We spent yesterday in Pasadena—at CalTech and Vroman’s Bookstore—because that’s how we chose to spend one of Doug’s vacation days. We had been planning to visit the CalTech archives for a while, but we chose yesterday because our colleague Tom Zoellner was reading at Vroman’s from his new book A Safeway in Arizona: What the Gabrielle Giffords Shooting Tells Us about the Grand Canyon State and Life in America. (His op-ed appears in today’s L.A. Times HERE, and we hope to have a guest post from Tom in the weeks to come.)
Tom’s reading was great, and he answered a lot of questions from the audience, creating a real discussion. Lest you think Tom Zoellner has nothing to do with our “In the Footsteps” series, his last book is Uranium, a well-written investigation of this radioactive element and our relationship with it over time. Zoellner recounts some of what we’ve covered in this series—the train station in Lamy, New Mexico, and Dorothy McKibben in Santa Fe—when he writes of the Manhattan Project, “An office on the plaza in Santa Fe was a discreet welcome center for the professors who stepped off the Super Chief streamliner, blinking in the bright sunshine at the foot of the Sangre de Christo Mountains.”
Before the reading, we spent the afternoon in the archives located in the subbasement of the Beckman Institute at CalTech. It’s a small operation with a few staff and one main research room. We had requested to see the papers of Richard Chase Tolman and Robert F. Bacher. Loma Kilkins wheeled out a cart of familiar storage boxes, and we started with the Tolman papers because there were just two. In fact, we didn’t get through all six boxes of the Bacher papers and will have to return for more research. After all, 39 linear feet (more than six times that of Tolman’s collection) of Nobel Prize recipient Richard Feyman’s papers still await.
What we like about archival research is that we never know exactly what we are going to find. A lot of the materials in these two collections were official documents, but even those reveal the signatures of President Franklin D. Roosevelt and President Harry S. Truman. In these collections, it’s also possible to start tracing connections to people with whom the public might be more familiar, such as Hans Bethe, Niels Bohr, Richard Feyman, or Linus Pauling. (All these men were Nobel Laureates, in fact, with Pauling awarded two prizes. CalTech alums, including our university’s economics professor Vernon Smith, have been awarded 17 Nobel Prizes, and CalTech’s non-alum faculty have been warded 14.)

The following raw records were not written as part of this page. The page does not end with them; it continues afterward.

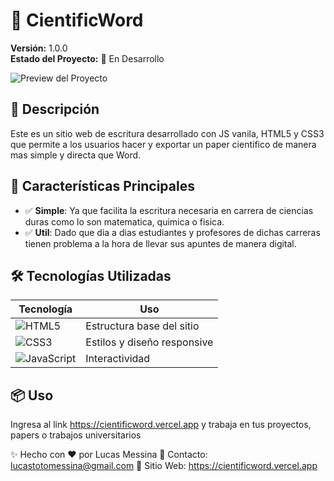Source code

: # 📌 CientificWord

**Versión:** 1.0.0  
**Estado del Proyecto:** 🚀 En Desarrollo

![Preview del Proyecto](url(/CientificWord-1-0-0.png))  

## 📝 Descripción

Este es un sitio web de escritura desarrollado con JS vanila, HTML5 y CSS3 que permite a los usuarios hacer y exportar un paper cientifico de manera mas simple y directa que Word.

## 🌟 Características Principales

- ✅ **Simple**: Ya que facilita la escritura necesaria en carrera de ciencias duras como lo son matematica, quimica o fisica.
- ✅ **Util**: Dado que dia a dias estudiantes y profesores de dichas carreras tienen problema a la hora de llevar sus apuntes de manera digital.

## 🛠️ Tecnologías Utilizadas

| Tecnología       | Uso                          |
|------------------|------------------------------|
| ![HTML5](https://img.shields.io/badge/HTML5-E34F26?style=flat&logo=html5&logoColor=white) | Estructura base del sitio    |
| ![CSS3](https://img.shields.io/badge/CSS3-1572B6?style=flat&logo=css3&logoColor=white)    | Estilos y diseño responsive |
| ![JavaScript](https://img.shields.io/badge/JavaScript-F7DF1E?style=flat&logo=javascript&logoColor=black) | Interactividad              |

## 📦 Uso

Ingresa al link https://cientificword.vercel.app y trabaja en tus proyectos, papers o trabajos universitarios

✨ Hecho con ❤️ por Lucas Messina
📧 Contacto: lucastotomessina@gmail.com
🔗 Sitio Web: https://cientificword.vercel.app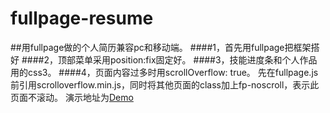 # fullpage-resume
##用fullpage做的个人简历兼容pc和移动端。
####1，首先用fullpage把框架搭好
####2，顶部菜单采用position:fix固定好。
####3，技能进度条和个人作品用的css3。
####4，页面内容过多时用scrollOverflow: true。
先在fullpage.js前引用scrolloverflow.min.js，同时将其他页面的class加上fp-noscroll，表示此页面不滚动。
演示地址为<a href="https://bainana.github.io/resume/">Demo</a>
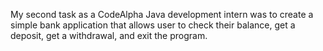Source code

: My second task as a CodeAlpha Java development intern was
to create a simple bank application that allows user to
check their balance, get a deposit, get a withdrawal, and exit the program.
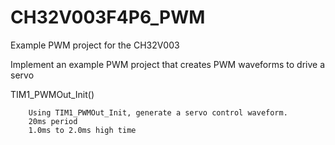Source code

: # CH32V003F4P6_PWM

Example PWM project for the CH32V003

Implement an example PWM project that creates PWM waveforms to drive a servo


TIM1_PWMOut_Init()
        
        Using TIM1_PWMOut_Init, generate a servo control waveform.
        20ms period
        1.0ms to 2.0ms high time


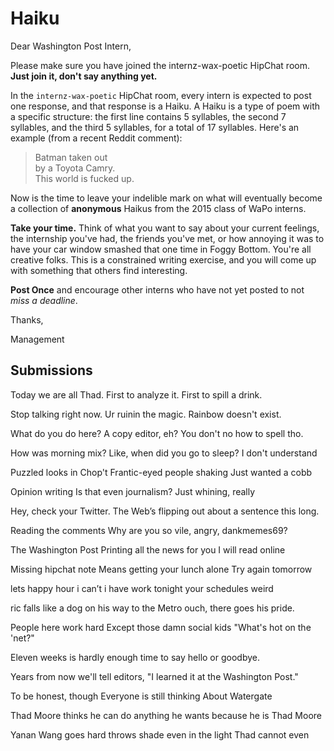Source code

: # Haiku

Dear Washington Post Intern,

Please make sure you have joined the internz-wax-poetic HipChat room. **Just join it, don't say anything yet.**

In the `internz-wax-poetic` HipChat room, every intern is expected to post one response, and that response is a Haiku. A Haiku is a type of poem with a specific structure: the first line contains 5 syllables, the second 7 syllables, and the third 5 syllables, for a total of 17 syllables. Here's an example (from a recent Reddit comment):

> Batman taken out  
by a Toyota Camry.  
This world is fucked up.

Now is the time to leave your indelible mark on what will eventually become a collection of **anonymous** Haikus from the 2015 class of WaPo interns.

**Take your time.** Think of what you want to say about your current feelings, the internship you've had, the friends you've met, or how annoying it was to have your car window smashed that one time in Foggy Bottom. You're all creative folks. This is a constrained writing exercise, and you will come up with something that others find interesting.

**Post Once** and encourage other interns who have not yet posted to not *miss a deadline*.

Thanks,

Management


## Submissions ##

Today we are all
Thad. First to analyze it.
First to spill a drink.

Stop talking right now.
Ur ruinin the magic.
Rainbow doesn't exist.

What do you do here?
A copy editor, eh?
You don't no how to spell tho.

How was morning mix?
Like, when did you go to sleep?
I don't understand

Puzzled looks in Chop't
Frantic-eyed people shaking
Just wanted a cobb

Opinion writing
Is that even journalism?
Just whining, really

Hey, check your Twitter.
The Web’s flipping out about
a sentence this long.

Reading the comments
Why are you so vile, angry,
dankmemes69?

The Washington Post
Printing all the news for you
I will read online

Missing hipchat note
Means getting your lunch alone
Try again tomorrow

lets happy hour
i can’t i have work tonight
your schedules weird

ric falls like a dog
on his way to the Metro
ouch, there goes his pride.

People here work hard
Except those damn social kids
"What's hot on the 'net?"

Eleven weeks is
hardly enough time to say
hello or goodbye.

Years from now we'll tell
editors, "I learned it at
the Washington Post."

To be honest, though
Everyone is still thinking
About Watergate

Thad Moore
thinks he can do anything he wants
because he is Thad Moore

Yanan Wang goes hard
throws shade even in the light
Thad cannot even
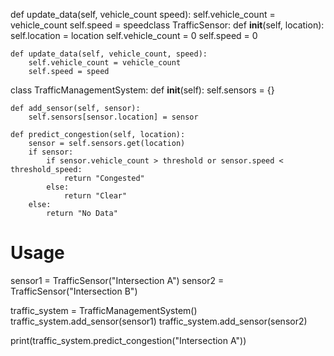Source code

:def update_data(self, vehicle_count speed):
    self.vehicle_count = vehicle_count
    self.speed = speedclass TrafficSensor:
    def __init__(self, location):
        self.location = location
        self.vehicle_count = 0
        self.speed = 0

    def update_data(self, vehicle_count, speed):
        self.vehicle_count = vehicle_count
        self.speed = speed


class TrafficManagementSystem:
    def __init__(self):
        self.sensors = {}

    def add_sensor(self, sensor):
        self.sensors[sensor.location] = sensor

    def predict_congestion(self, location):
        sensor = self.sensors.get(location)
        if sensor:
            if sensor.vehicle_count > threshold or sensor.speed < threshold_speed:
                return "Congested"
            else:
                return "Clear"
        else:
            return "No Data"


# Usage
sensor1 = TrafficSensor("Intersection A")
sensor2 = TrafficSensor("Intersection B")

traffic_system = TrafficManagementSystem()
traffic_system.add_sensor(sensor1)
traffic_system.add_sensor(sensor2)

print(traffic_system.predict_congestion("Intersection A"))
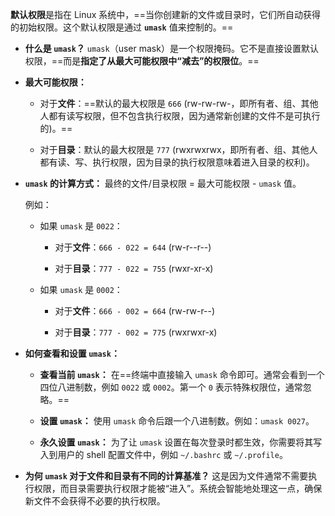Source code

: **默认权限**是指在 Linux 系统中，==当你创建新的文件或目录时，它们所自动获得的初始权限。这个默认权限是通过 **`umask`** 值来控制的。==

- **什么是 `umask`？** `umask`（user mask）是一个权限掩码。它不是直接设置默认权限，==而是**指定了从最大可能权限中“减去”的权限位**。==
    
- **最大可能权限：**
    
    - 对于**文件**：==默认的最大权限是 `666` (rw-rw-rw-，即所有者、组、其他人都有读写权限，但不包含执行权限，因为通常新创建的文件不是可执行的)。==
        
    - 对于**目录**：默认的最大权限是 `777` (rwxrwxrwx，即所有者、组、其他人都有读、写、执行权限，因为目录的执行权限意味着进入目录的权利)。
        
- **`umask` 的计算方式：** 最终的文件/目录权限 = 最大可能权限 - `umask` 值。
    
    例如：
    
    - 如果 `umask` 是 `0022`：
        
        - 对于**文件**：`666 - 022 = 644` (rw-r--r--)
            
        - 对于**目录**：`777 - 022 = 755` (rwxr-xr-x)
            
    - 如果 `umask` 是 `0002`：
        
        - 对于**文件**：`666 - 002 = 664` (rw-rw-r--)
            
        - 对于**目录**：`777 - 002 = 775` (rwxrwxr-x)
            
- **如何查看和设置 `umask`：**
    
    - **查看当前 `umask`：** 在==终端中直接输入 `umask` 命令即可。通常会看到一个四位八进制数，例如 `0022` 或 `0002`。第一个 `0` 表示特殊权限位，通常忽略。==
        
    - **设置 `umask`：** 使用 `umask` 命令后跟一个八进制数。例如：`umask 0027`。
        
    - **永久设置 `umask`：** 为了让 `umask` 设置在每次登录时都生效，你需要将其写入到用户的 shell 配置文件中，例如 `~/.bashrc` 或 `~/.profile`。
        
- **为何 `umask` 对于文件和目录有不同的计算基准？** 这是因为文件通常不需要执行权限，而目录需要执行权限才能被“进入”。系统会智能地处理这一点，确保新文件不会获得不必要的执行权限。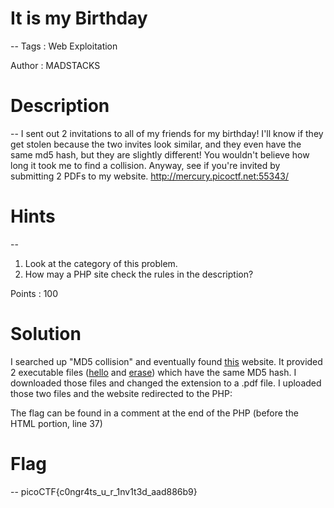 # It is my Birthday
--
Tags : Web Exploitation

Author : MADSTACKS

# Description
--
I sent out 2 invitations to all of my friends for my birthday! I'll know if they get stolen because the two invites look similar, and they even have the same md5 hash, but they are slightly different! You wouldn't believe how long it took me to find a collision. Anyway, see if you're invited by submitting 2 PDFs to my website. http://mercury.picoctf.net:55343/

# Hints
--
1. Look at the category of this problem.
2. How may a PHP site check the rules in the description?

Points : 100

# Solution
I searched up "MD5 collision" and eventually found [this]([url](https://www.mscs.dal.ca/~selinger/md5collision/)) website. It provided 2 executable files ([hello]([url](https://www.mscs.dal.ca/~selinger/md5collision/hello.exe)) and [erase]([url](https://www.mscs.dal.ca/~selinger/md5collision/erase.exe))) which have the same MD5 hash. I downloaded those files and changed the extension to a .pdf file.
I uploaded those two files and the website redirected to the PHP:


The flag can be found in a comment at the end of the PHP (before the HTML portion, line 37)


# Flag
--
picoCTF{c0ngr4ts_u_r_1nv1t3d_aad886b9}
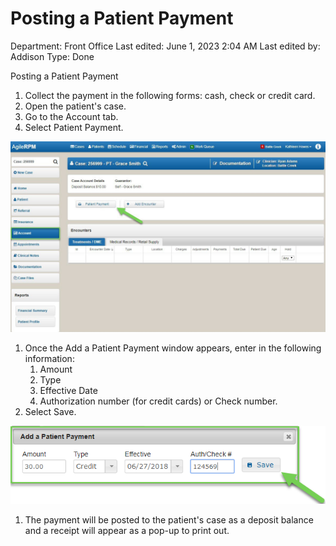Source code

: # Posting a Patient Payment

Department: Front Office
Last edited: June 1, 2023 2:04 AM
Last edited by: Addison
Type: Done

Posting a Patient Payment

1. Collect the payment in the following forms: cash, check or credit card.
2. Open the patient's case.
3. Go to the Account tab.
4. Select Patient Payment.

![Posting%20a%20Patient%20Payment%20020309295d10484390636968b40ad143/image2.jpeg](Posting%20a%20Patient%20Payment%20020309295d10484390636968b40ad143/image2.jpeg)

1. Once the Add a Patient Payment window appears, enter in the following information:
    1. Amount
    2. Type
    3. Effective Date
    4. Authorization number (for credit cards) or Check number.
2. Select Save.

![Posting%20a%20Patient%20Payment%20020309295d10484390636968b40ad143/image3.png](Posting%20a%20Patient%20Payment%20020309295d10484390636968b40ad143/image3.png)

1. The payment will be posted to the patient's case as a deposit balance and a receipt will appear as a pop-up to print out.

Tolman, a physicist, was General Leslie Groves’s scientific advisor during the Manhattan Project. He had been a fellow in the American Academy of Arts and Sciences, an independent policy research center still working on the world’s complex problems. Some of Tolman’s papers reside in the CalTech archives because he joined the faculty there in 1922. Linus Pauling, who studied at Oregon State University (where Doug earned his PhD), shows up in the Tolman papers because he came to CalTech in 1927 and later declined an invitation to join the Manhattan Project.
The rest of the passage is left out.